“You exaggerate, Lucy,” replied Mrs. Brooks. “You can’t get her father out of your mind. Amy says all the girls like her. Isn’t that the important thing, after all, at her age?”
“I don’t believe Amy said that, Josie,” said Miss Pride, peering deeply into her cousin’s skull. “Did she now, truly? No, I won’t make you answer, for I know what’s what. But anyhow, it’s not what she does now that worries me, it is what she will do when she has, so to speak, reached the age of discretion. For I am as certain as I am that you are sitting here with me that with her it will be indiscretion. The counselor wrote me that she had been caught smoking. At fifteen, Josie! And that she had tried to run off from camp in a baker’s truck. I won’t have you telling me that these are only a child’s pranks. There is something loose in her character. Her holiday tantrums are blood-curdling! If she were not a child, she would have apoplexy, I’m quite sure—her face turns as blue as the sky.”
Mrs. Brooks stretched out a consoling hand. “Lucy, you will never change. We can’t all have your self-control, my dear! Why, Amy, your affectionate Amy Brooks, has her temper too. It’s Hope’s lovely red hair, as the superstition goes. But don’t suppose I don’t sympathize with you.”
“I must confess her hair endears her to me.”
“It should. She looks more like you every year.”
As I was removing the plates, Miss Pride said, “By the way, Josie, remind me to show you the pen-wiper this child made for me. Isn’t she clever to be a chambermaid and seamstress when she’s only thirteen?”
Mrs. Brooks smiled at me and I noticed that her left eye twitched as she did so. “I should say! I expect my Amy and your Hope could learn a great many useful things from her. Is your father a fisherman?”
“Her father is a fuyard,” said Miss Pride. She explained to me that she had told Mrs. Brooks that my father was a cobbler and added, “You don’t know French, do you, Sonie? It’s German you know, isn’t it?”
“Yes, ma’am. In German it’s Schuhmacher.”

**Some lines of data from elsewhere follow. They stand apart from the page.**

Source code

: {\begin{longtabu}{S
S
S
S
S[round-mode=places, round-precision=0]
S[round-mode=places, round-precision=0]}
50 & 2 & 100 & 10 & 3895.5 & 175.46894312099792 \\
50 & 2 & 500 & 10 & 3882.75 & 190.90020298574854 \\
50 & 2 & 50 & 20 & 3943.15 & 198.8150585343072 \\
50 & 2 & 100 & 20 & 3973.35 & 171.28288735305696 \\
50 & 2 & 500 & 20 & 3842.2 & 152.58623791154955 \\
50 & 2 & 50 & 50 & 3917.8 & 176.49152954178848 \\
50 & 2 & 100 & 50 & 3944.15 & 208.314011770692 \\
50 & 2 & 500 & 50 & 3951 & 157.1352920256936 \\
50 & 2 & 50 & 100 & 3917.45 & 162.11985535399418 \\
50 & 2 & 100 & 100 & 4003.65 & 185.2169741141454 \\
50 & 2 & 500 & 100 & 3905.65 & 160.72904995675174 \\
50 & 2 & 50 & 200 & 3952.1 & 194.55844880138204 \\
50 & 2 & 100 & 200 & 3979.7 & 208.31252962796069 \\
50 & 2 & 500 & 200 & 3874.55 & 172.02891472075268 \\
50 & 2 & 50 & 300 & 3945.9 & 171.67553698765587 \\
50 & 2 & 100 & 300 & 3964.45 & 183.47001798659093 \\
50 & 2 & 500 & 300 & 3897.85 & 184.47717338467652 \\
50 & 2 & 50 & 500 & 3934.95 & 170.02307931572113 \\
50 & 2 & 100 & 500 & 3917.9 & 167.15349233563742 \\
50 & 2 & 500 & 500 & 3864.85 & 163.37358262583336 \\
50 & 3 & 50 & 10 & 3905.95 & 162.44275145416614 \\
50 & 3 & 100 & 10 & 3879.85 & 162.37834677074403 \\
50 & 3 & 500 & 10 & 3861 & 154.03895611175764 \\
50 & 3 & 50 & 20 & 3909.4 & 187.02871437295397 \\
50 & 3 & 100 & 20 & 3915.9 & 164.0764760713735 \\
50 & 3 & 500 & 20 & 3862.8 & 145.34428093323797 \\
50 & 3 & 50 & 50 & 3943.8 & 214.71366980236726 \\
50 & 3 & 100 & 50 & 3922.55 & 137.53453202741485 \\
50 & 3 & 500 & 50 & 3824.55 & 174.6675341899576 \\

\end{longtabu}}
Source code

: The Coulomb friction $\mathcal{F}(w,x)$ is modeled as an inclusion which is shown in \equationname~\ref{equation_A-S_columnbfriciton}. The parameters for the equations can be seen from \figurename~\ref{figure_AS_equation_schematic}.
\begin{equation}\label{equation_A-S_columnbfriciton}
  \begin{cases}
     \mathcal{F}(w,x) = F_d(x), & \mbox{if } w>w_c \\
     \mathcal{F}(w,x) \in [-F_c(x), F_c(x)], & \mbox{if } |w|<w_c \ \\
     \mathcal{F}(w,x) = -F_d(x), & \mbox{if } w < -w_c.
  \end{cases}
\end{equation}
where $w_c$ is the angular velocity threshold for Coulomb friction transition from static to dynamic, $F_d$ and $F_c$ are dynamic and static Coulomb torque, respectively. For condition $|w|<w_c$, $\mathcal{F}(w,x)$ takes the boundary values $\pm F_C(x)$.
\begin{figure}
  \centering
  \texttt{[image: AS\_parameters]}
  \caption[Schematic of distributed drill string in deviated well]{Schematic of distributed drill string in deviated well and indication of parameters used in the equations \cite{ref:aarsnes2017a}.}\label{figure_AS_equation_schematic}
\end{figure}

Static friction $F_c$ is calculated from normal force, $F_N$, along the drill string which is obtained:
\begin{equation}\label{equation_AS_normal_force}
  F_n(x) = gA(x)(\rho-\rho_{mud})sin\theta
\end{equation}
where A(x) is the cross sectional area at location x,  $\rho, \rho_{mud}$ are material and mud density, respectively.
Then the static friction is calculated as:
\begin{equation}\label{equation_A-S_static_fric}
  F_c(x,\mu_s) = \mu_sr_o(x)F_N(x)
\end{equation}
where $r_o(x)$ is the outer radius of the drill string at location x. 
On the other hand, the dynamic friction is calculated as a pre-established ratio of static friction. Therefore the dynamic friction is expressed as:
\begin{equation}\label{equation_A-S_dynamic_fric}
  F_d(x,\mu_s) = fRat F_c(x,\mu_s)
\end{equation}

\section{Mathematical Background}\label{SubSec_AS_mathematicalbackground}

Whether Miss Pride appreciated my pen-wiper or whether she compared me, to my advantage, to her niece, I could not tell, but at any rate, she was increasingly cordial to me that summer. She sent me on errands to her room when she was waiting for Mac or settling down to her reading in the lobby. “Run upstairs and bring me a handkerchief, my dear,” she would say, and the “my dear” or “my good child” made me think my case was not an altogether hopeless one. And when she left in September, she gave me a sealing wax kit in token of her approval of the way I made her bed. The wax was rather old and did not go on smoothly and the “S” of the seal was backwards. But I did not care. On the fly-leaf of each of my school books I dripped the blood-red taper and impressed my initials in the molten mound. So that just as each time Miss Pride wiped her pen she remembered me, I remembered her whenever I opened a book.
3
My brother Ivan would have granted my mother’s wish and died soon after his birth if it had not been for the constant ministrations of Mrs. Henderson, who was both a generous and a sharp-eyed woman. If her attitude had been preponderantly the first when the baby was born, it was the second that for five winters and summers kept her in daily communication with our household. For she was one of those people we call “good.” There was in her not the impulse to intrude, but to embrace, not to scatter kindness but to mend with it, and to do so not in the light of this or that principle, but because love was her nature. Mrs. Henderson’s reputation was widespread in Chichester and had even reached the Hotel Barstow. Once, in the third summer of Ivan’s life, I heard Mrs. Prather saying to a young relative, “I’m far more tolerant of the Catholics than most of my friends, but I can’t agree with them that everyone must go through Purgatory—oh, I shall, I’m a sinner, but I’ve known people so pure I’m certain it’s the good Lord’s intention they should go straight to Heaven.”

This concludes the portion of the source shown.